Video: Altnagelvin innovations reduce admissions despite 7% rise in A&E attendances
Everyone hates the hospital, especially at Christmas.
But a series of innovations at Altnagelvin mean you’re now less likely to be unnecessarily admitted to the hospital overnight this Yuletide.
Although more of us are turning up at the local A&E for treatment, fewer are being kept in.
This is good for staff and good for patients, most of whom would rather spend the night in their own homes than in the discomfiting surroundings of a hospital ward.
All of this has been achieved through a number of changes that have been recently implemented by the Western Trust to try to reduce the number of avoidable overnights and, in turn, free up beds and resources for those who need them most.
Dr. Brendan Lavery, Clinical Lead at the A&E Department, told the ‘Journal’ how the number of people attending the Altnagelvin casualty department and its acute medical unit was up 7 per cent in one year. However, they’ve managed to reduce admissions by 8 per cent over the same timeframe.
Dr. Lavery explained that this impressive achievement was down to two main factors.
Firstly, there is now more discussion between medical and nursing staff in the A&E about whether or not patients really needed to stay overnight before they were admitted.
“What we’ve changed here is that we’ve got more shop floor cover by emergency medicine consultants and we are doing admission vetting, which means you are much more likely to be seen by a senior doctor or discussed by a senior doctor,” he said.
“A lot of my time involves supervising junior doctors. It’s not just seeing your own patients, it’s asking [junior doctors]: ‘What are you doing? What decision have you made? Oh, you want to bring those patients in.’”
Dr. Lavery said consultants then decide with their junior colleagues whether or not an admission is necessary.
“If you then think there’s an alternative to admission then you go along and see the patient, and potentially avoid admission via that route,” he said.
The second innovation, which has contributed to the impressive reduction in admissions, has been the establishment of a new ‘Ambulatory Care Unit’ down the corridor from the A&E.
This provides outpatient care including X-rays, blood tests and scans for patients who show up at A&E but don’t really need to stay. GPs can also ring the unit and avoid patients embarking on a needless trip to casualty.
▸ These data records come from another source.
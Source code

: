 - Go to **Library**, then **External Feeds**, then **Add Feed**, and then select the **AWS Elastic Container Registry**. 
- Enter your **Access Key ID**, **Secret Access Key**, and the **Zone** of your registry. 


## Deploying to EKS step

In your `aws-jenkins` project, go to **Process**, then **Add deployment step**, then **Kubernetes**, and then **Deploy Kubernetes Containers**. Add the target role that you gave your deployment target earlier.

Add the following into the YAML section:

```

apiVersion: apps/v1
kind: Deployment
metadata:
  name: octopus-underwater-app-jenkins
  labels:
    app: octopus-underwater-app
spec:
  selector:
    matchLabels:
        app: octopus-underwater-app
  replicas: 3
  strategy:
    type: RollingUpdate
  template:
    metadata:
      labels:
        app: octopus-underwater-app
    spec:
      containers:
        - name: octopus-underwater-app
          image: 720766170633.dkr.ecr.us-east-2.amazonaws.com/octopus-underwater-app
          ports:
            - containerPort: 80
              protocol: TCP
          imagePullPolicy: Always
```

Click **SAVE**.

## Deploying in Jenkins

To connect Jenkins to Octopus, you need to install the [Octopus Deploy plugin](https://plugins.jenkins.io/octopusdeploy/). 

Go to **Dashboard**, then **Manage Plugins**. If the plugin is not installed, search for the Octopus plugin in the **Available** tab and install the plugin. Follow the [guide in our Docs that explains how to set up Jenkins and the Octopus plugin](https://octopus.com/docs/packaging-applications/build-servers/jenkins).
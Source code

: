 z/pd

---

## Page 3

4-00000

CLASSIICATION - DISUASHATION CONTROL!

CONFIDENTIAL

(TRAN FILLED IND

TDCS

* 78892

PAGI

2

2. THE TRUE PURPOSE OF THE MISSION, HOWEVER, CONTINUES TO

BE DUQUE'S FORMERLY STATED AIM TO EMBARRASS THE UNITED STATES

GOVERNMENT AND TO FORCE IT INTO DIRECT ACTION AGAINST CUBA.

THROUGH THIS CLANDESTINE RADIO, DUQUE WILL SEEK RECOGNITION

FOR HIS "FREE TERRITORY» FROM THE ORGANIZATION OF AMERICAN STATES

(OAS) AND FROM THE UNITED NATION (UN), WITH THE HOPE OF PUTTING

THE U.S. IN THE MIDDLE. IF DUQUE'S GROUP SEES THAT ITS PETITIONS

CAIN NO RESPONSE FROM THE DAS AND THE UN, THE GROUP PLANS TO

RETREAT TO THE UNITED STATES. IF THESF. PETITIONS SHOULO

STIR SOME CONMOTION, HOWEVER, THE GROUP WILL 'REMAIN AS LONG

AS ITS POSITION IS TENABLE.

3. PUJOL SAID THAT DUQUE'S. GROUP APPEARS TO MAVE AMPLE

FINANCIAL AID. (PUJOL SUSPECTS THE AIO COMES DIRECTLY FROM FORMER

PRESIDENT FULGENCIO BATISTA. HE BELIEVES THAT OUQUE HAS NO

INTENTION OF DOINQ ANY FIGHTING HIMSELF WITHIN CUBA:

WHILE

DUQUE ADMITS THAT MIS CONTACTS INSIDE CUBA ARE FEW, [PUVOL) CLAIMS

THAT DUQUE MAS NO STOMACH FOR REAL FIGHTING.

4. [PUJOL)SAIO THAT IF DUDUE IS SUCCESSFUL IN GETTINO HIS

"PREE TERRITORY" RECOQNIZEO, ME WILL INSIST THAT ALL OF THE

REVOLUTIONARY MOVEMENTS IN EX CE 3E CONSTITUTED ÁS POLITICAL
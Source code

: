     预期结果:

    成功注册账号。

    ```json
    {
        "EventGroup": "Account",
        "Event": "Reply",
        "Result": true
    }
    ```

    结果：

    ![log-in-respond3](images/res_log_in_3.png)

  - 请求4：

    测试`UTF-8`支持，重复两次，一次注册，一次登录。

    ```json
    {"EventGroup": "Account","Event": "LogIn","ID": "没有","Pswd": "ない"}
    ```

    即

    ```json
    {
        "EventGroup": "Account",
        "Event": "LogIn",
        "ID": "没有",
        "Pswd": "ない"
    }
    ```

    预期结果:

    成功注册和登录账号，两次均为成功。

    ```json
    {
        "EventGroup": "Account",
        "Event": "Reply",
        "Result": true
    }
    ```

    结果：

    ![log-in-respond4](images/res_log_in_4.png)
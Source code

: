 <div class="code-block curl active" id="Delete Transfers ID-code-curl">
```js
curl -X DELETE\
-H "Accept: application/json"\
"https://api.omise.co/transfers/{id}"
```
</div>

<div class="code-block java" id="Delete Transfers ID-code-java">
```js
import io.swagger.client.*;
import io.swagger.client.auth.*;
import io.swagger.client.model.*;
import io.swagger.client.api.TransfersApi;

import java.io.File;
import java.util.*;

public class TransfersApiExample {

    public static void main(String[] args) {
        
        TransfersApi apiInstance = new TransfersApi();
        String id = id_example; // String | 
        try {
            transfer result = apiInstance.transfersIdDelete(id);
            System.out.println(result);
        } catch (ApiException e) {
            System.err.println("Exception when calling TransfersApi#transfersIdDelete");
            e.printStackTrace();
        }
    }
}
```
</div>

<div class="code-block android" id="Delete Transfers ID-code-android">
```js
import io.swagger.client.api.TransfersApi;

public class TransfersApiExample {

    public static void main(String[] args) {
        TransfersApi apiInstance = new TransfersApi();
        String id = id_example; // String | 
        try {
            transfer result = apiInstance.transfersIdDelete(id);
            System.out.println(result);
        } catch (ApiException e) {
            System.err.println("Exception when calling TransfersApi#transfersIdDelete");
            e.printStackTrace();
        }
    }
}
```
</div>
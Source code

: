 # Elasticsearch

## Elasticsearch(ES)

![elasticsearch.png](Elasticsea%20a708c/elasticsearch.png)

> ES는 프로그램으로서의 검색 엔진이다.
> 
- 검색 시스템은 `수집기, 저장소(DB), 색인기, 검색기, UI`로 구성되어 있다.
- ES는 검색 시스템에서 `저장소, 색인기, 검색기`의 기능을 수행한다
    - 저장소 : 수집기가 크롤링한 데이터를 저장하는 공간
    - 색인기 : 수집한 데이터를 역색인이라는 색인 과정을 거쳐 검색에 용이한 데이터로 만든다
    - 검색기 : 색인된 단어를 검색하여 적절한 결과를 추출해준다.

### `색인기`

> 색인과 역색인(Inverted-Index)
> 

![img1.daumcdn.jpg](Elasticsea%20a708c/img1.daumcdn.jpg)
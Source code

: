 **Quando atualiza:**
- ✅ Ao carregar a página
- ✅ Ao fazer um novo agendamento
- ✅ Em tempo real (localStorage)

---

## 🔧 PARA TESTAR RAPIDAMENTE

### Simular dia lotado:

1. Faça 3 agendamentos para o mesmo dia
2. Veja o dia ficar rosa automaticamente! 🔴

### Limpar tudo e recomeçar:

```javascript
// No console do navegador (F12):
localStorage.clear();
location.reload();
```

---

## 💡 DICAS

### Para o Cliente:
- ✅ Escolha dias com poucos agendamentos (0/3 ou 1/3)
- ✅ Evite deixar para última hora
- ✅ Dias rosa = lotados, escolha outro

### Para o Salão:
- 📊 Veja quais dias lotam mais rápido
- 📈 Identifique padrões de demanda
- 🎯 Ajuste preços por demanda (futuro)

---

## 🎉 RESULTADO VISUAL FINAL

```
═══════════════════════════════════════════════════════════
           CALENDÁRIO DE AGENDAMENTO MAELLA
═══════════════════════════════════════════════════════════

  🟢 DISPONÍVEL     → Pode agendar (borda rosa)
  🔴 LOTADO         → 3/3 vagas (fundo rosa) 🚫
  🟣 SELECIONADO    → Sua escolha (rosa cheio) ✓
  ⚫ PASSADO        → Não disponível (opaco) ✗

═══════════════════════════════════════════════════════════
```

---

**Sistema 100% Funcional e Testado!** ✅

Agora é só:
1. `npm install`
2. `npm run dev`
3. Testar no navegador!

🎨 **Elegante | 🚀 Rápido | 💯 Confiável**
“Before this service was there all of these people would have come in for an overnight stay and, to be honest, part of the problem with overnight stays is that the investigations process slows down and stops after midnight.
“So therefore how is the patient benefiting from it when they could be seen by a senior doctor and brought back the next day and get appropriate CT scans and blood investigations,” he said.
Dr. Lavery said the system was working well.
“Attendances are up by 7 per cent in one year and admissions are down by 8 per cent so those two figures together show that things are definitely improving.”